パラグアイ=入植地調査よもやま話=坂本邦雄=(7)

 そこで、私はなるべく静かに運転台に座り注意深くギヤをバックに入れ安全な場所へ戻そうとしたが、さすがの四輪駆動も空回りで全然ジープは動かない。
 仕方がないので私はエンジンを切って、何か対策の方法はないかと降りようとしたところ、ズルズルとジープは独りでに小川の底にドシーンと滑り落ち、4輪を上にしてひっくり返った。
 岸の上にいた田中技師が驚いて、「大丈夫かっ!」と心配して叫んだが、私は仰向けになったジープから無事に出て来た。幸いだったのは吾がジープは屋根が普通のホロではなくハードトップだった為に私は怪我もせずに助かったのである。
 そして、その小川はチョロチョロとした流れに過ぎなかったので、水にも余り濡れずに済んだ。それから、これも上で驚いていた力持ちのペオンを呼び、二人で川底のジープを木のテコで起こし、エンジンを掛けてみたら難なく始動した。
 ここで改めて感心したのは、このジープは初め誰が発注したのかは知らぬが、オプション装備として前述のハードトップの屋根と、車の前にウインチが装置してあったのに大変助かった事である。
 それはそれとして、サア今度はどうして3メートルも下の小川の底からジープ引き上げるかだが、私はそのウインチの先をペオンに持たせズーッと上の丈夫な樹の根に引っ掛けて下れるように言った。
 そしてエンジンを掛けて、ウインチを稼動させたら、何んと70度以上もある急勾配の川岸を易々とジープを引っ張り上げて、正常な地面に戻せたではないか!

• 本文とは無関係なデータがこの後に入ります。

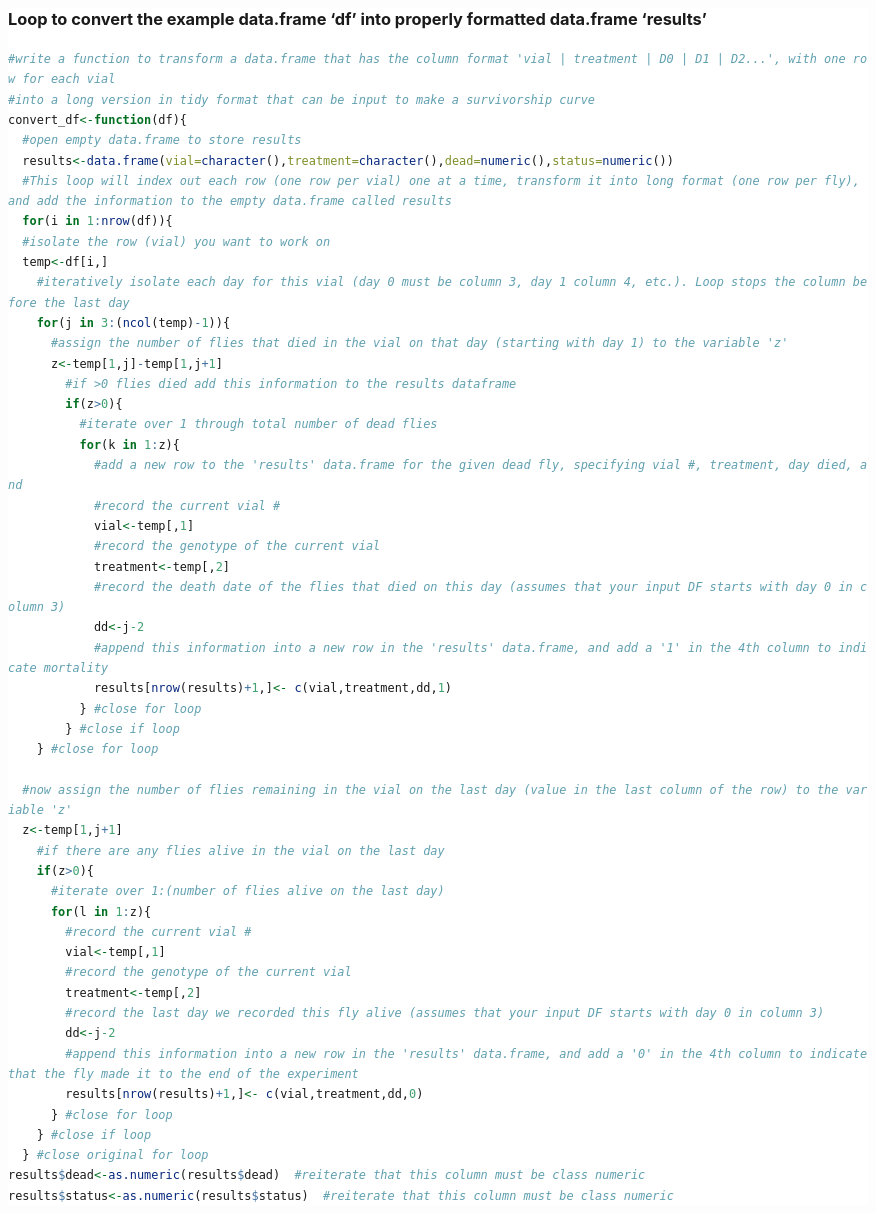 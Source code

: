 ### Loop to convert the example data.frame ‘df’ into properly formatted data.frame ‘results’

``` r
#write a function to transform a data.frame that has the column format 'vial | treatment | D0 | D1 | D2...', with one row for each vial
#into a long version in tidy format that can be input to make a survivorship curve
convert_df<-function(df){
  #open empty data.frame to store results
  results<-data.frame(vial=character(),treatment=character(),dead=numeric(),status=numeric())
  #This loop will index out each row (one row per vial) one at a time, transform it into long format (one row per fly), and add the information to the empty data.frame called results
  for(i in 1:nrow(df)){
  #isolate the row (vial) you want to work on
  temp<-df[i,]
    #iteratively isolate each day for this vial (day 0 must be column 3, day 1 column 4, etc.). Loop stops the column before the last day
    for(j in 3:(ncol(temp)-1)){
      #assign the number of flies that died in the vial on that day (starting with day 1) to the variable 'z'
      z<-temp[1,j]-temp[1,j+1]
        #if >0 flies died add this information to the results dataframe
        if(z>0){
          #iterate over 1 through total number of dead flies
          for(k in 1:z){
            #add a new row to the 'results' data.frame for the given dead fly, specifying vial #, treatment, day died, and
            #record the current vial #
            vial<-temp[,1]
            #record the genotype of the current vial
            treatment<-temp[,2]
            #record the death date of the flies that died on this day (assumes that your input DF starts with day 0 in column 3)
            dd<-j-2
            #append this information into a new row in the 'results' data.frame, and add a '1' in the 4th column to indicate mortality
            results[nrow(results)+1,]<- c(vial,treatment,dd,1)
          } #close for loop
        } #close if loop
    } #close for loop
  
  #now assign the number of flies remaining in the vial on the last day (value in the last column of the row) to the variable 'z'
  z<-temp[1,j+1]
    #if there are any flies alive in the vial on the last day
    if(z>0){
      #iterate over 1:(number of flies alive on the last day)
      for(l in 1:z){
        #record the current vial #
        vial<-temp[,1]
        #record the genotype of the current vial
        treatment<-temp[,2]
        #record the last day we recorded this fly alive (assumes that your input DF starts with day 0 in column 3)
        dd<-j-2
        #append this information into a new row in the 'results' data.frame, and add a '0' in the 4th column to indicate that the fly made it to the end of the experiment
        results[nrow(results)+1,]<- c(vial,treatment,dd,0)
      } #close for loop
    } #close if loop
  } #close original for loop
results$dead<-as.numeric(results$dead)  #reiterate that this column must be class numeric
results$status<-as.numeric(results$status)  #reiterate that this column must be class numeric
```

 ウインチの威力に感心したのはここだけではなく、他にもウィリーのジープで感心したのは、車の軌道の幅がトラックよりも狭いので丸木橋を渡るのには苦労した事は先にも書いたが、この欠点と思えるウィリーの特徴が、案外牛車やトラックのが深く掘れた田舎の悪路では断然有利なのである。
 と言うのは、トヨタのジープだったら車の幅がもっと広いので、その轍にはまってしまい、往々にして動かなくなるが、そんな時にウィリーのジープは、つまり〃片足を上げて通れる〃という小回りが利く訳である。

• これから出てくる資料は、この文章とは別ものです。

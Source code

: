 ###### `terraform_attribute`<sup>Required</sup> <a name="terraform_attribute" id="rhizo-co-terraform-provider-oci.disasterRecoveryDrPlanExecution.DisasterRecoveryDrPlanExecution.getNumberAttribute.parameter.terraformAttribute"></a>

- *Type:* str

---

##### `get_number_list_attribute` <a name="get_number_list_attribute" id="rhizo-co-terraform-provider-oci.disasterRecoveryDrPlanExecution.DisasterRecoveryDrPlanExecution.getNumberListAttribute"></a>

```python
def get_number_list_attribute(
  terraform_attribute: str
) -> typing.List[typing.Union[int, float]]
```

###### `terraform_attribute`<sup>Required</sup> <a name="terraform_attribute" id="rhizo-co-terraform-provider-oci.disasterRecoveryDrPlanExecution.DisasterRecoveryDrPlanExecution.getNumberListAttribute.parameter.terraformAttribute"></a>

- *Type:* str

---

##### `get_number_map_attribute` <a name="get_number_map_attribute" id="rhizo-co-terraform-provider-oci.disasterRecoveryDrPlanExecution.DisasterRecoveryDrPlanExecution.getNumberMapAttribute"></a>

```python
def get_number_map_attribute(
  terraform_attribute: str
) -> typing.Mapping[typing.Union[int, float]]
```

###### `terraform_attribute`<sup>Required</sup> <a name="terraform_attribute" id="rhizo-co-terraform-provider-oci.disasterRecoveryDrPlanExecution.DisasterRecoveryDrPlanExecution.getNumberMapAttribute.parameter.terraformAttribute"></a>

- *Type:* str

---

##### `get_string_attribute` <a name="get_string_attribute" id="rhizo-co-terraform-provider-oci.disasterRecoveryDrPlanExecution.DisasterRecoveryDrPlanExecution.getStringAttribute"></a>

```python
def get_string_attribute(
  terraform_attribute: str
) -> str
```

 話はあちこちと飛ぶが、ウインチのお陰で引っ張り上げたジープを改めて見ると、ハードトップの屋根は転覆で大分ヒン曲がってドアの開閉もロクに出来なく、そのままではとても乗って帰れないので、思い切ってそこで、ペオンにマチェッテとアッチャで叩き切らせて捨てる事にした。    
 フロントガラスは割れてはいなかったが枠が傷んでいるのでボンネットの上に前倒しにして、これで吾がジープは見事なオープンカーになった。
 そしてエンジンは転覆した際に少しオイルが漏れた位で問題はなく、足回りも大丈夫なので、一同またこれに乗って土地調査の踏破を改めて続けた。
 しかし、期せずしてオープンカーに変貌し、はなはだ風通しが良いジープになったのは良いが、原始林の道なき道を走ると、フロントガラスも下ろしてしまったので、やたらに垂れ下がっている木の小枝や蔓に顔を叩かれて大変だった。
 しばらくすると、ペオンが昨晩話していたカンポに出て清々したが、まだかなり長い間、材木搬出の大型カーロ(大きな車の牛車)の道としき道路を走るとまたその途中で難所に突き当たった。
 それは、避けては通れない深い泥の水溜り通路で足の低いジープは、自走では渡り切れないのだった。そこでまた一策を講じ、カンポでは適当な樹も植わっていないので、ペオンに向こう側へ渡ってウインチを引っ掛ける頑丈な杭を打ち込んでもらった。
 この仕掛けもペオンのお陰で何とかできて、ウインチのワイヤロープを一杯に伸ばし件の杭に    掛けて、瀬川技師達には降りてもらい、ソロソロとウインチを巻き取りながらジープを泥水に浮かせるようにして無事に渡るのに成功した。